═════ Recorded information
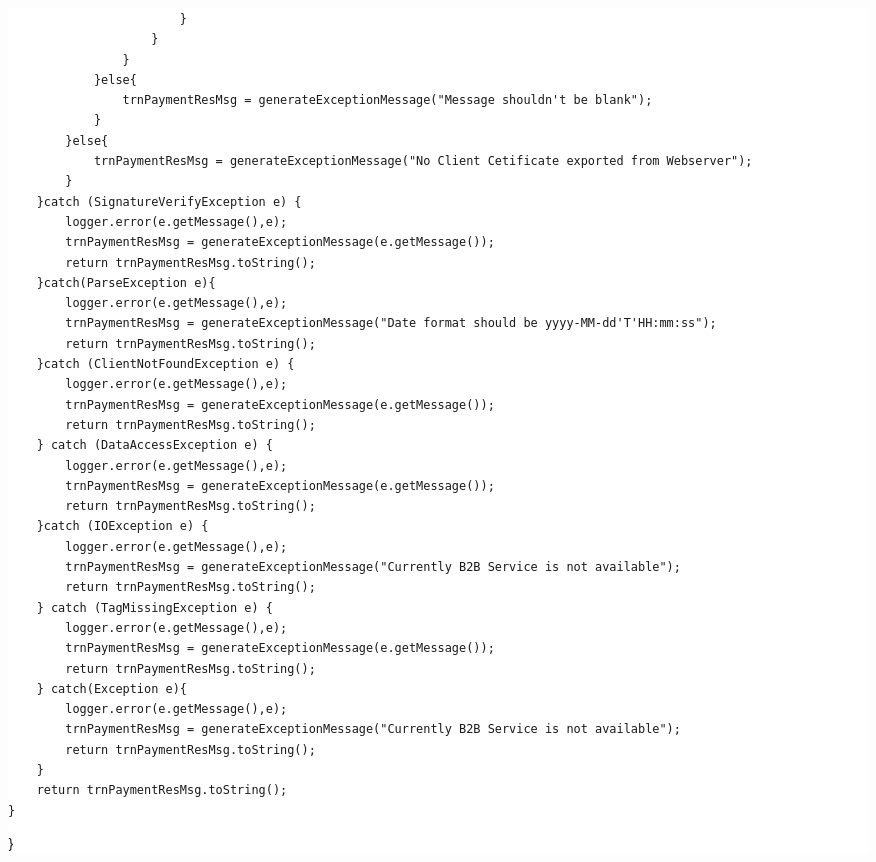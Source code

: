 						 	}
						}
					}
				}else{
					trnPaymentResMsg = generateExceptionMessage("Message shouldn't be blank");
				}
			}else{
				trnPaymentResMsg = generateExceptionMessage("No Client Cetificate exported from Webserver");
			}
		}catch (SignatureVerifyException e) {
			logger.error(e.getMessage(),e);
			trnPaymentResMsg = generateExceptionMessage(e.getMessage());
	 		return trnPaymentResMsg.toString();	
		}catch(ParseException e){
			logger.error(e.getMessage(),e);
			trnPaymentResMsg = generateExceptionMessage("Date format should be yyyy-MM-dd'T'HH:mm:ss");
	 		return trnPaymentResMsg.toString();			
		}catch (ClientNotFoundException e) {
			logger.error(e.getMessage(),e);
			trnPaymentResMsg = generateExceptionMessage(e.getMessage());
	 		return trnPaymentResMsg.toString();	
		} catch (DataAccessException e) {
			logger.error(e.getMessage(),e);
			trnPaymentResMsg = generateExceptionMessage(e.getMessage());
			return trnPaymentResMsg.toString();			
		}catch (IOException e) {
			logger.error(e.getMessage(),e);
			trnPaymentResMsg = generateExceptionMessage("Currently B2B Service is not available");
			return trnPaymentResMsg.toString();		
		} catch (TagMissingException e) {
			logger.error(e.getMessage(),e);
			trnPaymentResMsg = generateExceptionMessage(e.getMessage());
			return trnPaymentResMsg.toString();	
		} catch(Exception e){
			logger.error(e.getMessage(),e);
			trnPaymentResMsg = generateExceptionMessage("Currently B2B Service is not available");
			return trnPaymentResMsg.toString();	
		}
		return trnPaymentResMsg.toString();
	}	
	
}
══════════
● **Prompt**
Write out the whole listing exactly. Pictures stay out.

● **Task response**
Source code

: 						 	}
						}
					}
				}else{
					trnPaymentResMsg = generateExceptionMessage("Message shouldn't be blank");
				}
			}else{
				trnPaymentResMsg = generateExceptionMessage("No Client Cetificate exported from Webserver");
			}
		}catch (SignatureVerifyException e) {
			logger.error(e.getMessage(),e);
			trnPaymentResMsg = generateExceptionMessage(e.getMessage());
	 		return trnPaymentResMsg.toString();	
		}catch(ParseException e){
			logger.error(e.getMessage(),e);
			trnPaymentResMsg = generateExceptionMessage("Date format should be yyyy-MM-dd'T'HH:mm:ss");
	 		return trnPaymentResMsg.toString();			
		}catch (ClientNotFoundException e) {
			logger.error(e.getMessage(),e);
			trnPaymentResMsg = generateExceptionMessage(e.getMessage());
	 		return trnPaymentResMsg.toString();	
		} catch (DataAccessException e) {
			logger.error(e.getMessage(),e);
			trnPaymentResMsg = generateExceptionMessage(e.getMessage());
			return trnPaymentResMsg.toString();			
		}catch (IOException e) {
			logger.error(e.getMessage(),e);
			trnPaymentResMsg = generateExceptionMessage("Currently B2B Service is not available");
			return trnPaymentResMsg.toString();		
		} catch (TagMissingException e) {
			logger.error(e.getMessage(),e);
			trnPaymentResMsg = generateExceptionMessage(e.getMessage());
			return trnPaymentResMsg.toString();	
		} catch(Exception e){
			logger.error(e.getMessage(),e);
			trnPaymentResMsg = generateExceptionMessage("Currently B2B Service is not available");
			return trnPaymentResMsg.toString();	
		}
		return trnPaymentResMsg.toString();
	}	
	
}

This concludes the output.